1.Presto briefing note
Presto is an open source distributed SQL query engine for interactive analysis query, the amount of data to support GB PB bytes.
Presto is designed and written entirely in order to solve problems like interactive analysis and processing speed commercial data warehouse of this size of Facebook.
Presto enables online data queries, including Hive, Cassandra, relational databases, and proprietary data stores. Presto a query data from multiple data sources are combined, it can be analyzed across the entire organization.
Presto is a run on multiple servers in a distributed system. Complete installation comprising a coordinator and a plurality of worker. Submit a query by the client, to submit to the CLI command line from Presto coordinator. coordinator parse, analyze and execute the query plan, and then distribute the processing queue to worker.

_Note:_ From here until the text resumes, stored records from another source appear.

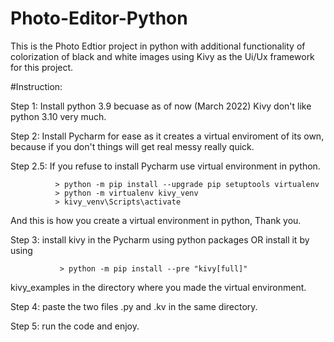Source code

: # Photo-Editor-Python
This is the Photo Edtior project in python with additional functionality of colorization of black and white images using Kivy as the Ui/Ux framework for this project.


#Instruction:

Step 1: Install python 3.9 becuase as of now (March 2022) Kivy don't like python 3.10 very much.

Step 2: Install Pycharm for ease as it creates a virtual enviroment of its own, because if you don't things will get real messy really quick.

Step 2.5: If you refuse to install Pycharm use virtual environment in python.

              > python -m pip install --upgrade pip setuptools virtualenv
              > python -m virtualenv kivy_venv
              > kivy_venv\Scripts\activate
              
   And this is how you create a virtual environment in python, Thank you.
              
Step 3: install kivy in the Pycharm using python packages OR install it by using

               > python -m pip install --pre "kivy[full]" 
            
   kivy_examples in the directory where you made the virtual environment.

Step 4: paste the two files .py and .kv in the same directory.

Step 5: run the code and enjoy.
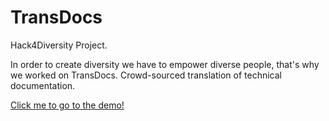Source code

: TransDocs
=========

Hack4Diversity Project.

In order to create diversity we have to empower diverse people, that's why we worked on TransDocs.
Crowd-sourced translation of technical documentation.

[Click me to go to the demo!](http://transdocs.herokuapp.com)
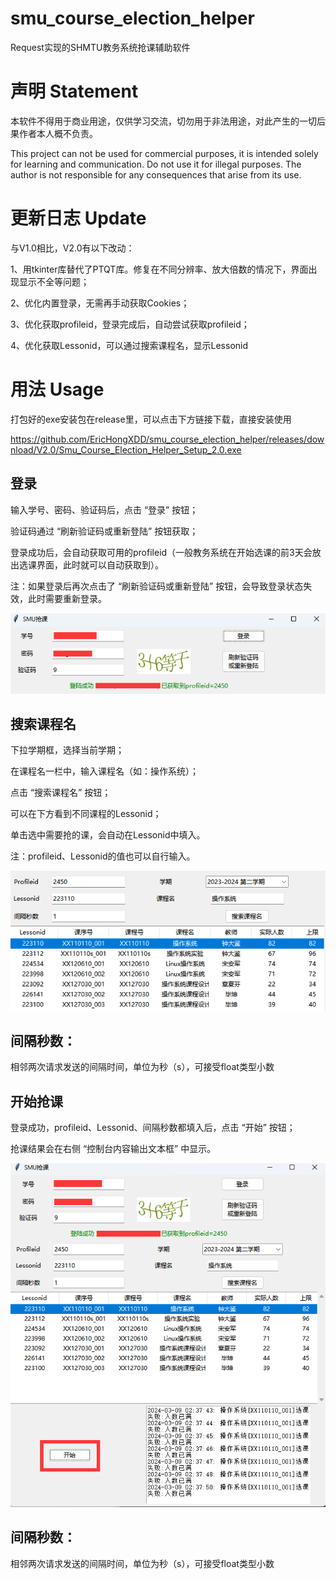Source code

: # smu_course_election_helper
Request实现的SHMTU教务系统抢课辅助软件

# 声明 Statement
本软件不得用于商业用途，仅供学习交流，切勿用于非法用途，对此产生的一切后果作者本人概不负责。

This project can not be used for commercial purposes, it is intended solely for learning and communication. Do not use it for illegal purposes. The author is not responsible for any consequences that arise from its use.

# 更新日志 Update

与V1.0相比，V2.0有以下改动：

1、用tkinter库替代了PTQT库。修复在不同分辨率、放大倍数的情况下，界面出现显示不全等问题；

2、优化内置登录，无需再手动获取Cookies；

3、优化获取profileid，登录完成后，自动尝试获取profileid；

4、优化获取Lessonid，可以通过搜索课程名，显示Lessonid

# 用法 Usage

打包好的exe安装包在release里，可以点击下方链接下载，直接安装使用

https://github.com/EricHongXDD/smu_course_election_helper/releases/download/V2.0/Smu_Course_Election_Helper_Setup_2.0.exe

## 登录

输入学号、密码、验证码后，点击 “登录” 按钮；

验证码通过 “刷新验证码或重新登陆” 按钮获取；

登录成功后，会自动获取可用的profileid（一般教务系统在开始选课的前3天会放出选课界面，此时就可以自动获取到）。

注：如果登录后再次点击了 “刷新验证码或重新登陆” 按钮，会导致登录状态失效，此时需要重新登录。

<img src="img/pic1.png" alt="pic1" style="zoom:100%;" />

## 搜索课程名

下拉学期框，选择当前学期；

在课程名一栏中，输入课程名（如：操作系统）；

点击 “搜索课程名” 按钮；

可以在下方看到不同课程的Lessonid；

单击选中需要抢的课，会自动在Lessonid中填入。

注：profileid、Lessonid的值也可以自行输入。

<img src="img/pic2.png" alt="pic2" style="zoom:100%;" />

## 间隔秒数：

相邻两次请求发送的间隔时间，单位为秒（s），可接受float类型小数

## 开始抢课

登录成功，profileid、Lessonid、间隔秒数都填入后，点击 “开始” 按钮；

抢课结果会在右侧 “控制台内容输出文本框” 中显示。

<img src="img/pic3.png" alt="pic3" style="zoom:100%;" />

## 间隔秒数：

相邻两次请求发送的间隔时间，单位为秒（s），可接受float类型小数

2. official document: https://prestodb.github.io/docs/current/installation.html
3. Download: wget https://repo1.maven.org/maven2/com/facebook/presto/presto-server/0.220/presto-server-0.220.tar.gz
4. unpack, create folders and files
cd /data/bigdata/presto && mkdir etc && touch etc/{config.properties,jvm.config,log.properties,node.properties} && mkdir etc/catalog
5. Modify Profile
etc vim / config.properties # configuration properties: Presto server's configuration information
Each Presto server is both a coordinator is also a worker. But in a large cluster, in a performance reasons, we recommend using a separate machine as coordinator. A coordinator's etc / the config.properties should contain at least the following information: coordinator = to true Node -scheduler.include =-coordinator to false HTTP -server.http.port = 8080 query.max -memory The = 50GB query.max -memory The-per- = the Node 1GB Discovery -server.enabled = to true discovery.uri = HTTP: // ip_ address: 8080 the following configuration is the most basic worker: Coordinator = false HTTP -server.http.port = 8080 query.max= - MEMORY 50GB query.max - MEMORY-per-the Node = 1GB discovery.uri = HTTP: // ip_ Address: 8080 but if you were testing a machine, then this machine will ie as a coordinator, also as a worker. Profile will be as follows: Coordinator = to true Node -scheduler.include-Coordinator = to true HTTP -server.http.port = 8080 query.max -memory The = 5GB query.max -memory The Node-per-= 1GB Discovery -server = .Enabled to true discovery.uri = HTTP: // ip_ address: 8080
To resolve the above configuration items:
coordinator: Specifies whether operation and maintenance Presto (execution of each query management affection is receiving a query from a client) as an example of a coordinator. the Node -scheduler.include- coordinator: whether to allow the scheduling coordinator to work in the service. For large clusters on a node that is the Presto server as coordinator and as worke will reduce query performance. Because if a server is used as a worker, then most of the resources will not be occupied worker, then there would be enough resources for mission-critical scheduling, management and monitoring query execution. HTTP - server.http.port: Specifies the HTTP server port. Presto uses HTTP for all internal and external communications. task.max - MEMORY = 1GB: maximum memory use of a separate task (a portion of a query execution plan will be executed on a specific node). This limits the number of configuration parameters in Group GROUP BY statement, the right size JOIN association relation table, the number of rows in ORDER BY statement number of rows and a window function processing. This parameter should be adjusted according to the number and complexity of queries concurrent queries. If this parameter is set too low, many queries will not be executed; but if set too high will cause the JVM to run out of memory. Discovery -server.enabled: Presto to find all the nodes in the cluster by the Discovery service. In order to be able to find all the nodes in the cluster, each instance of Presto will be at startup to register itself to discovery services. Presto To ease deployment, and do not want to add a new service process, Presto coordinator can run a built-in coordinator inside Discovery service. The Discovery service embedded HTTP server and Presto share and use the same port. discovery.uri: URI Discovery server is. Because Presto coordinator embedded Discovery service enabled, so this is the uri uri Presto coordinator of. Modify example.net: 8080 , according to your actual environment settings that URI. Note: This URI must not end with "/."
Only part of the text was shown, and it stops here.